#### What needs to be done:
How many of the lines below contain "itemize"? Reply with only that figure.

Source texts of formatted documents

- - - - -

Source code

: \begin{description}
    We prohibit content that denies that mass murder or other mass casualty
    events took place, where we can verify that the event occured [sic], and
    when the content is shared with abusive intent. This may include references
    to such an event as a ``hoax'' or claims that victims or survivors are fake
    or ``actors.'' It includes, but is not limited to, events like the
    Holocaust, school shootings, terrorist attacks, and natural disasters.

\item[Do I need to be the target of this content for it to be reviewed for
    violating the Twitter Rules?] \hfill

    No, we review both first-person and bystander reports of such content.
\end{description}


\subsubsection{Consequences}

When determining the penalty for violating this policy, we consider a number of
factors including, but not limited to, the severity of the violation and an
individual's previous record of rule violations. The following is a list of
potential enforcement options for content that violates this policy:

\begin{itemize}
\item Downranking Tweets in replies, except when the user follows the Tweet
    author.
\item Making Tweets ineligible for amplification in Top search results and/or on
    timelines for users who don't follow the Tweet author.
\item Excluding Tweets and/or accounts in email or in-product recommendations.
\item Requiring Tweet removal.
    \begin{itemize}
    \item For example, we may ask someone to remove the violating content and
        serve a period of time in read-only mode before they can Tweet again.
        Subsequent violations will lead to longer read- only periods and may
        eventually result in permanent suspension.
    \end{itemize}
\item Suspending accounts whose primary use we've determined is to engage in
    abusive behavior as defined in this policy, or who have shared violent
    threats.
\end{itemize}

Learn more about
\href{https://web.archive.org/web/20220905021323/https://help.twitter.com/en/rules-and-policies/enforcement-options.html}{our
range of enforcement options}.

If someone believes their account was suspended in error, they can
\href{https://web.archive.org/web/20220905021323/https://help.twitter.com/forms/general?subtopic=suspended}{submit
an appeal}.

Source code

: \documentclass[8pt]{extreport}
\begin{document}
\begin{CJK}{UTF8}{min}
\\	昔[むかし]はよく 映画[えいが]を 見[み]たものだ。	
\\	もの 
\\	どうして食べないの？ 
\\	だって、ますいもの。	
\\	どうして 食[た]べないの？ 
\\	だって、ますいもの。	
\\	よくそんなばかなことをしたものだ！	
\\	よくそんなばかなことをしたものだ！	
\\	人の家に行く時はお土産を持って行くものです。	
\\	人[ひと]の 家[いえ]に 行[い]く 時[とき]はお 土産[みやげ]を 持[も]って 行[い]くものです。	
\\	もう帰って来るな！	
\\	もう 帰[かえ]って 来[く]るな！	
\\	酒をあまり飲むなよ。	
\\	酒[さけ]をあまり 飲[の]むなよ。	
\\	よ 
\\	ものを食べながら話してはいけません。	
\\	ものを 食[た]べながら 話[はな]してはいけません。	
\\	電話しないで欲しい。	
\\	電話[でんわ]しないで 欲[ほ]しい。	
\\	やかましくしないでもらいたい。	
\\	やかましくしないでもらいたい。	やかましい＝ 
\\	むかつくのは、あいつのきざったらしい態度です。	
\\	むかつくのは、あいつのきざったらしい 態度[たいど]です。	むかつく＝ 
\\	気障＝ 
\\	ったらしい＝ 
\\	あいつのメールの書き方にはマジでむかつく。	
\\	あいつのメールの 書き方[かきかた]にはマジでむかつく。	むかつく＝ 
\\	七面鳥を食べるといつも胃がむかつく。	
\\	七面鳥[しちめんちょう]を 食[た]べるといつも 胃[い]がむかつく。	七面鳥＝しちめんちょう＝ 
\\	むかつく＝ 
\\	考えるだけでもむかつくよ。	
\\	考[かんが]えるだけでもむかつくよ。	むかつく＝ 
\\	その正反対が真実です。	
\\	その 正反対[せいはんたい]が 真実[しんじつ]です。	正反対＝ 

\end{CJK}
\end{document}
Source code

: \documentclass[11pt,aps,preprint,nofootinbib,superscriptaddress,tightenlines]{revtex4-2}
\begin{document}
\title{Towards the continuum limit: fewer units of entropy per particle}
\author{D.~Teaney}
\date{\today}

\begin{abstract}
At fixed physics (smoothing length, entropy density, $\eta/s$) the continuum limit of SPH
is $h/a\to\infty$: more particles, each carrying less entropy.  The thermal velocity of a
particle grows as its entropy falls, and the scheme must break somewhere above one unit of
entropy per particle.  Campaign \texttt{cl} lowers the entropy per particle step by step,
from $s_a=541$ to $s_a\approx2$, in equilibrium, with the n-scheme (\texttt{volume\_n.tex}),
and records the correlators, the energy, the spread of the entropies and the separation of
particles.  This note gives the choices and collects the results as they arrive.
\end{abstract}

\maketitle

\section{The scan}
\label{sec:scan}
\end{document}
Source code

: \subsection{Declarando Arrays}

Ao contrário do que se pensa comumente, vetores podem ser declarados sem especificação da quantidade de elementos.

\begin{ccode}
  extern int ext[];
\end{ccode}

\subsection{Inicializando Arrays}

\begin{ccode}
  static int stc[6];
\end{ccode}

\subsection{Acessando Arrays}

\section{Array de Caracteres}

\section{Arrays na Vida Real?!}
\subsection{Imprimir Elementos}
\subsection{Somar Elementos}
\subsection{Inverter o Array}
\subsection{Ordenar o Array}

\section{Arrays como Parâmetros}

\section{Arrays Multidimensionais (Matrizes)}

- - - - -

#### Answer section:
4